• _Try it_: Each entry below is to be copied verbatim, with no line missing.

(Source texts of formatted documents)
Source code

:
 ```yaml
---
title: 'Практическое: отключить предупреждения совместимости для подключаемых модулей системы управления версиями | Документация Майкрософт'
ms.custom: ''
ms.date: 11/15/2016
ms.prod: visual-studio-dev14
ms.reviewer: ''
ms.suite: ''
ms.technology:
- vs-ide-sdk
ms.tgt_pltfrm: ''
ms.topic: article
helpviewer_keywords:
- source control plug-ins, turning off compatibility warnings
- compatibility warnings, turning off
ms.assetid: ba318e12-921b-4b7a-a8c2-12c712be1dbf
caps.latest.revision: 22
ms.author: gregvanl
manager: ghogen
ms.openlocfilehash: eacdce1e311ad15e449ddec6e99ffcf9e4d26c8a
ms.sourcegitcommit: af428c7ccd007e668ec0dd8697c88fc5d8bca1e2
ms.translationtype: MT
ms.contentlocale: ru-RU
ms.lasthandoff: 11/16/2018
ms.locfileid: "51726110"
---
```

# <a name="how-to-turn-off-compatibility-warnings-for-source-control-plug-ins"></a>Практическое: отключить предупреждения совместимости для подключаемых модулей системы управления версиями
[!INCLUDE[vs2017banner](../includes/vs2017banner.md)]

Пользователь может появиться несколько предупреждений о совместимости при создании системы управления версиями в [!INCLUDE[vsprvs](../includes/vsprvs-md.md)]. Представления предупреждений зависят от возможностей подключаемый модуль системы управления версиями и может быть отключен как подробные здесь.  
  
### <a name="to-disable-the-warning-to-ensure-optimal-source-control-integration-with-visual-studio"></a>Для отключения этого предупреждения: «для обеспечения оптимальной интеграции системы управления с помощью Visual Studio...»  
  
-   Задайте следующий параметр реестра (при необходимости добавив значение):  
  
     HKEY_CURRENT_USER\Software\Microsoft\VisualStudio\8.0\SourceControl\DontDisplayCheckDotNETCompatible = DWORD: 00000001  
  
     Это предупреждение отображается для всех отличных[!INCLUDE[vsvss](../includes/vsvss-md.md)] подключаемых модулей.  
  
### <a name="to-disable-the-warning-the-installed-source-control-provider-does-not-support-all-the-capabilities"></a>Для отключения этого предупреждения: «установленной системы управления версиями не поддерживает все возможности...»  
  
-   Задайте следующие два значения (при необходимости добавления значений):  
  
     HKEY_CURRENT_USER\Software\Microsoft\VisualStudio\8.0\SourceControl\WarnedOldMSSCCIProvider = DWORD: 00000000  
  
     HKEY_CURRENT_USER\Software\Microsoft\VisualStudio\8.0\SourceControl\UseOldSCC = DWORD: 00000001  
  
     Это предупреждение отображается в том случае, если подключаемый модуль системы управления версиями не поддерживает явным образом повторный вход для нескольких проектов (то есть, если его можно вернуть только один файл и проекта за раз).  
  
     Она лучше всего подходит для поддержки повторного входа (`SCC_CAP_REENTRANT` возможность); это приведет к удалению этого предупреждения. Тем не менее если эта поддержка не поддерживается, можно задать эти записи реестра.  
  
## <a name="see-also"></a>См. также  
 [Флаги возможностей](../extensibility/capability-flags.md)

• _Solution to this problem_:
Source code

:
 ```yaml
---
title: 'Практическое: отключить предупреждения совместимости для подключаемых модулей системы управления версиями | Документация Майкрософт'
ms.custom: ''
ms.date: 11/15/2016
ms.prod: visual-studio-dev14
ms.reviewer: ''
ms.suite: ''
ms.technology:
- vs-ide-sdk
ms.tgt_pltfrm: ''
ms.topic: article
helpviewer_keywords:
- source control plug-ins, turning off compatibility warnings
- compatibility warnings, turning off
ms.assetid: ba318e12-921b-4b7a-a8c2-12c712be1dbf
caps.latest.revision: 22
ms.author: gregvanl
manager: ghogen
ms.openlocfilehash: eacdce1e311ad15e449ddec6e99ffcf9e4d26c8a
ms.sourcegitcommit: af428c7ccd007e668ec0dd8697c88fc5d8bca1e2
ms.translationtype: MT
ms.contentlocale: ru-RU
ms.lasthandoff: 11/16/2018
ms.locfileid: "51726110"
---
```

# <a name="how-to-turn-off-compatibility-warnings-for-source-control-plug-ins"></a>Практическое: отключить предупреждения совместимости для подключаемых модулей системы управления версиями
[!INCLUDE[vs2017banner](../includes/vs2017banner.md)]

Пользователь может появиться несколько предупреждений о совместимости при создании системы управления версиями в [!INCLUDE[vsprvs](../includes/vsprvs-md.md)]. Представления предупреждений зависят от возможностей подключаемый модуль системы управления версиями и может быть отключен как подробные здесь.  
  
### <a name="to-disable-the-warning-to-ensure-optimal-source-control-integration-with-visual-studio"></a>Для отключения этого предупреждения: «для обеспечения оптимальной интеграции системы управления с помощью Visual Studio...»  
  
-   Задайте следующий параметр реестра (при необходимости добавив значение):  
  
     HKEY_CURRENT_USER\Software\Microsoft\VisualStudio\8.0\SourceControl\DontDisplayCheckDotNETCompatible = DWORD: 00000001  
  
     Это предупреждение отображается для всех отличных[!INCLUDE[vsvss](../includes/vsvss-md.md)] подключаемых модулей.  
  
### <a name="to-disable-the-warning-the-installed-source-control-provider-does-not-support-all-the-capabilities"></a>Для отключения этого предупреждения: «установленной системы управления версиями не поддерживает все возможности...»  
  
-   Задайте следующие два значения (при необходимости добавления значений):  
  
     HKEY_CURRENT_USER\Software\Microsoft\VisualStudio\8.0\SourceControl\WarnedOldMSSCCIProvider = DWORD: 00000000  
  
     HKEY_CURRENT_USER\Software\Microsoft\VisualStudio\8.0\SourceControl\UseOldSCC = DWORD: 00000001  
  
     Это предупреждение отображается в том случае, если подключаемый модуль системы управления версиями не поддерживает явным образом повторный вход для нескольких проектов (то есть, если его можно вернуть только один файл и проекта за раз).  
  
     Она лучше всего подходит для поддержки повторного входа (`SCC_CAP_REENTRANT` возможность); это приведет к удалению этого предупреждения. Тем не менее если эта поддержка не поддерживается, можно задать эти записи реестра.  
  
## <a name="see-also"></a>См. также  
 [Флаги возможностей](../extensibility/capability-flags.md)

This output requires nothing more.